Scientific applications are increasingly adopting Artificial Intelligence (AI) techniques to advance science. High performance computing centers are evaluating emerging novel hardware accelerators to efficiently run AI-driven science applications. With a wide diversity in the hardware architectures and software stacks of these systems, it is challenging to understand how these accelerators perform. First, I will present an overview of the ALCF AI Testbed that houses novel AI accelerators from SambaNova, Cerebras, Graphcore, Groq, and Habana, with the goal to understand the efficiency and efficacy of these systems to accelerate AI for science applications. Next, I present a detailed evaluation of these accelerators with diverse workloads, such as Deep Learning (DL) primitives, benchmark models, and scientific machine learning applications along with performance of collective communications and scaling efficiencies. I will conclude with key insights, challenges, and opportunities in integrating these novel AI accelerators in supercomputing systems.
Speaker Bio:
Murali Emani is a computer scientist in the Data Science group with the Argonne Leadership Computing Facility (ALCF) at Argonne National Laboratory.

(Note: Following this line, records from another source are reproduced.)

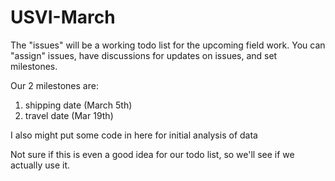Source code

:# USVI-March
The "issues" will be a working todo list for the upcoming field work.  You can "assign" issues, have discussions for updates on issues, and set milestones.

Our 2 milestones are:
1. shipping date (March 5th)
2. travel date (Mar 19th)

I also might put some code in here for initial analysis of data

Not sure if this is even a good idea for our todo list, so we'll see if we actually use it.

His research interests are scalable machine learning, parallel programming models, high-performance computing, runtime systems, emerging HPC architectures, and online adaptation. Prior, he was a post-doctoral research staff member at Lawrence Livermore National Laboratory. He obtained his Ph.D. from the Institute for Computing Systems Architecture at the School of Informatics, University of Edinburgh. Murali published in top conferences, including PACT, PLDI, CGO, and SC, and has three granted patents. He was involved with the publication that won the ACM Gordon Bell prize for High-performance computing for Covid-19 at SC22. He served as a technical program committee member for conferences, including ISC’23, IPDPS’22, IPDPS’21, CCGRID’19, PACT’18, CCGRID’18, and ICPP’18. He is the co-founder and a co-chair for the MLPerf HPC group with MLCommons.